Pode-se fixar um valor mínimo para o pagamento com crédito ou débito?

Embora alguns estabelecimentos insistam em exigir um valor mínimo para aceitar pagamento com cartão, seja de crédito ou débito, essa prática é proibida por lei. O Código de Defesa do Consumidor (CDC) estipula que fornecedores de produtos e serviços não podem impor a condição de adquirir um item para comprar outro e não podem, sem justificativa, estabelecer limites. Essa prática é abusiva e sujeita à aplicação de penalidades. Em alguns estados, como São Paulo, há uma lei sobre o assunto que proíbe que se estabeleça um valor mínimo para compras e consumo realizados com cartão.

Uma loja pode adotar a política do ‘quebrou, pagou’?

Segundo Carolina Vesentini, advogada do Instituto Brasileiro de Defesa do Consumidor (Idec), a prática não tem respaldo legal.
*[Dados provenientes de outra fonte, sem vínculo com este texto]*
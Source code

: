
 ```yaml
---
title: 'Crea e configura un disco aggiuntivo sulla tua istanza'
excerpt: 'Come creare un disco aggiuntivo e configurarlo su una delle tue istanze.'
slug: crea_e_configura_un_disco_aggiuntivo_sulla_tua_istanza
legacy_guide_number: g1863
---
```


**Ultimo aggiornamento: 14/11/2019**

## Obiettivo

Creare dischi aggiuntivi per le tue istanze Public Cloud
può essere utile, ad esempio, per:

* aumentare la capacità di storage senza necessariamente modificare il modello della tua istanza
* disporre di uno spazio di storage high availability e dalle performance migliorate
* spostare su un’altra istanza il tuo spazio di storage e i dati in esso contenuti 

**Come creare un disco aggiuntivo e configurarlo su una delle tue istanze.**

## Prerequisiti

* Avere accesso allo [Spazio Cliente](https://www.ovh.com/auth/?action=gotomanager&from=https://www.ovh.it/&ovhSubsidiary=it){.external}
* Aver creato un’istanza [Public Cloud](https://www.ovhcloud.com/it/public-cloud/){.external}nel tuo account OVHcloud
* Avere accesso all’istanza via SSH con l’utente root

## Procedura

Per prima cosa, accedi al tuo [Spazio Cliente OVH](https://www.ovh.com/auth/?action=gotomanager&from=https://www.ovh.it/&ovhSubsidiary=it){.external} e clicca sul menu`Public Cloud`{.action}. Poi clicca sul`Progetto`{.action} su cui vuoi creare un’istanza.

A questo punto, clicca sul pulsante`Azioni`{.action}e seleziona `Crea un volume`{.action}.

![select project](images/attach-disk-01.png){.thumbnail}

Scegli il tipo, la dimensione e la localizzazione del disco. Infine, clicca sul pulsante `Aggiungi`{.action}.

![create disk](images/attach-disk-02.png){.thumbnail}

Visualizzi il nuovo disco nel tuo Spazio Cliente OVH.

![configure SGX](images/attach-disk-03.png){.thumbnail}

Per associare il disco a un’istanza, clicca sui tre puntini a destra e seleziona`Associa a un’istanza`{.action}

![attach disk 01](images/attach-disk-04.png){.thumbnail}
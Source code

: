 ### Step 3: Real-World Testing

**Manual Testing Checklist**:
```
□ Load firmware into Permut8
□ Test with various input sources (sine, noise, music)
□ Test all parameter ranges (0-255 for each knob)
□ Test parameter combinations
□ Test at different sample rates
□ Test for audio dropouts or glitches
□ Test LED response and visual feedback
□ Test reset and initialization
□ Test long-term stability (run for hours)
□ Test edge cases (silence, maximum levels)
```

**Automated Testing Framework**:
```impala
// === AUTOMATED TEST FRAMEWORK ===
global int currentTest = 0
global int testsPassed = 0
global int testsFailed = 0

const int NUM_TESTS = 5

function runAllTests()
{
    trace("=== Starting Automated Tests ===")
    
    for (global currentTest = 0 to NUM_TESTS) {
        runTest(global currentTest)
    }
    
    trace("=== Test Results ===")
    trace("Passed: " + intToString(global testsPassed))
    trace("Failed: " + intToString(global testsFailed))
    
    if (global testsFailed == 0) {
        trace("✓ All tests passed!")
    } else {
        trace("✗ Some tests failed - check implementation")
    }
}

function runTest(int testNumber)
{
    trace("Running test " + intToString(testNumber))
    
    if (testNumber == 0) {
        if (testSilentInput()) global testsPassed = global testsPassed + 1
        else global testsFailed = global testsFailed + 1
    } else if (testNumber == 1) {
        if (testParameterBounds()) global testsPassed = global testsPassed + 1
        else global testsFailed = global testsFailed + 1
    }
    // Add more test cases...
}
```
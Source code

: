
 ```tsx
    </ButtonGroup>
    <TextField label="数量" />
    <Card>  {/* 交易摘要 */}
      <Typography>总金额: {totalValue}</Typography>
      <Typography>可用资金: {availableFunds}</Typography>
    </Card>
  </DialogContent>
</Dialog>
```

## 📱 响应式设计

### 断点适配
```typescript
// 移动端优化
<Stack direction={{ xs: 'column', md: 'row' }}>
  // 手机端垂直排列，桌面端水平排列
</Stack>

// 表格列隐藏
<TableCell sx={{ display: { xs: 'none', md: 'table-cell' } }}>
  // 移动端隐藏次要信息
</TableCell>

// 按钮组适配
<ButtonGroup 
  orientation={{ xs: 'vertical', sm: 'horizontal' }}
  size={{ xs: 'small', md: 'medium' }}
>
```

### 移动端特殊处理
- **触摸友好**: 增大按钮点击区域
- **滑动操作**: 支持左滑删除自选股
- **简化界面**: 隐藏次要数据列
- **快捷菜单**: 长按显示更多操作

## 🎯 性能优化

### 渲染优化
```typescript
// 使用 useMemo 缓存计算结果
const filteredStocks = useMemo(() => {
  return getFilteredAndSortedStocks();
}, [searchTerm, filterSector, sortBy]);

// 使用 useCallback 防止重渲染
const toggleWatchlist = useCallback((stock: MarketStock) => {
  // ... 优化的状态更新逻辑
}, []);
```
A responsabilidade de proporcionar a segurança necessária para evitar situações de risco é da empresa. No entanto, o cliente pode ter que arcar com os custos da quebra de um produto, se ignorar as medidas de segurança ou os avisos claros, como: “Não toque”.

— Se negligenciar as orientações, ele pode ser responsabilizado. Essa responsabilização pode ocorrer mesmo quando provocada por uma criança — diz Carolina: — A exceção é se um item frágil deixado ao alcance dos pequenos, deixando os pais isentos.